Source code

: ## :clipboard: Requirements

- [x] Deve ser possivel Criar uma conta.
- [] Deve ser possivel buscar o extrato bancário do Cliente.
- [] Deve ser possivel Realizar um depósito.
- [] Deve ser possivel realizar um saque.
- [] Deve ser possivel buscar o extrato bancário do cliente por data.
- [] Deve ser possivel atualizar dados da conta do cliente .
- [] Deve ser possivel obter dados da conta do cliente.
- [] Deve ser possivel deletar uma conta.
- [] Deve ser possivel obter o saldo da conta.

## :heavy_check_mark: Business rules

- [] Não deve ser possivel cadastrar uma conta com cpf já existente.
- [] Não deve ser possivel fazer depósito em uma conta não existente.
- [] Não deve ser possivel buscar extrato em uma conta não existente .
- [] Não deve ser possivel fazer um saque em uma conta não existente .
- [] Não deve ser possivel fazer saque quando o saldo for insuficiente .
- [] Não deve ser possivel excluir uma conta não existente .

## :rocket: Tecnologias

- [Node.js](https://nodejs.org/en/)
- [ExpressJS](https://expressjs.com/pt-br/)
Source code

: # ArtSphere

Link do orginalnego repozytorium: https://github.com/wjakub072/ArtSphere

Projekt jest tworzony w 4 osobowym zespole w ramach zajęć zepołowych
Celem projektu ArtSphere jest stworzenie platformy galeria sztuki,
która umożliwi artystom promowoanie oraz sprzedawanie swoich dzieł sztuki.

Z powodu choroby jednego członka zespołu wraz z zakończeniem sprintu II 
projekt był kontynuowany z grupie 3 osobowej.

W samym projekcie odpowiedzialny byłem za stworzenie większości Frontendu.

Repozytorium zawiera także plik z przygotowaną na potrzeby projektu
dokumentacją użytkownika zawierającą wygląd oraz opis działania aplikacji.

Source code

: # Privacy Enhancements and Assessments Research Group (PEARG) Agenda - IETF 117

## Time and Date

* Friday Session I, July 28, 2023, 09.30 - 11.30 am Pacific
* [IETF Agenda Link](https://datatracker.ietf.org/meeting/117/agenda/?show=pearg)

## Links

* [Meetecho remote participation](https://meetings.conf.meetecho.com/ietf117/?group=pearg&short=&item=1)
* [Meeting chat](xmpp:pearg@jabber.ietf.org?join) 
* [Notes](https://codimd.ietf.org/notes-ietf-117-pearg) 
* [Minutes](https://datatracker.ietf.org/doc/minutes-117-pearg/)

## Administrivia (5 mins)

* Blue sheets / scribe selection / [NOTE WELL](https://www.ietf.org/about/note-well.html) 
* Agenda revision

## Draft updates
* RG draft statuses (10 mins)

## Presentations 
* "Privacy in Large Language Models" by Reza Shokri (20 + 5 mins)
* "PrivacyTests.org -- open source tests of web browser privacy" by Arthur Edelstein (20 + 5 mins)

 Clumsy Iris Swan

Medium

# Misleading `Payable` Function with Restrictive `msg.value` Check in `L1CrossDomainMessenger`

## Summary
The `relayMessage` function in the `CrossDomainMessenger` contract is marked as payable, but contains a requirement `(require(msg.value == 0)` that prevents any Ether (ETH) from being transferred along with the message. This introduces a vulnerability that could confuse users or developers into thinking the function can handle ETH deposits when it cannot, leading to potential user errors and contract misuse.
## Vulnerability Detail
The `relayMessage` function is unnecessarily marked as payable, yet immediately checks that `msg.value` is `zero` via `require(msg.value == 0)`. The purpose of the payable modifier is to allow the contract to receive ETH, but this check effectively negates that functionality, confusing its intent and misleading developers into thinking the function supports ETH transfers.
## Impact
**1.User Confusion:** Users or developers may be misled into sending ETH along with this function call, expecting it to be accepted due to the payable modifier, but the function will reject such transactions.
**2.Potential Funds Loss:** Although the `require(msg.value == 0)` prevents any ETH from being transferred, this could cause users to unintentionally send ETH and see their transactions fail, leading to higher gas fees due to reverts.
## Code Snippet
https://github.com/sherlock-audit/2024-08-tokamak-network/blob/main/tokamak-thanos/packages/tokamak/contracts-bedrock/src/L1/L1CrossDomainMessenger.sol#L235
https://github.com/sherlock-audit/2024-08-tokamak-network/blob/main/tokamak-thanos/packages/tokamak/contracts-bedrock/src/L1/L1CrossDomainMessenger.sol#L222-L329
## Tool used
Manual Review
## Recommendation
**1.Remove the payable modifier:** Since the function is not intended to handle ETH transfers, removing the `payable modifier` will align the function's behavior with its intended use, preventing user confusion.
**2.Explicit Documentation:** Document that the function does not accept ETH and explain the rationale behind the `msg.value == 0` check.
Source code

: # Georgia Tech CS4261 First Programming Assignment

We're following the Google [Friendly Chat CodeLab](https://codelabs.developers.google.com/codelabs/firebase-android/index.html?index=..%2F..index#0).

********

» **Required action**
Go through the records above and copy each line where "bedrock" is found.

» **Result**
https://github.com/sherlock-audit/2024-08-tokamak-network/blob/main/tokamak-thanos/packages/tokamak/contracts-bedrock/src/L1/L1CrossDomainMessenger.sol#L235
https://github.com/sherlock-audit/2024-08-tokamak-network/blob/main/tokamak-thanos/packages/tokamak/contracts-bedrock/src/L1/L1CrossDomainMessenger.sol#L222-L329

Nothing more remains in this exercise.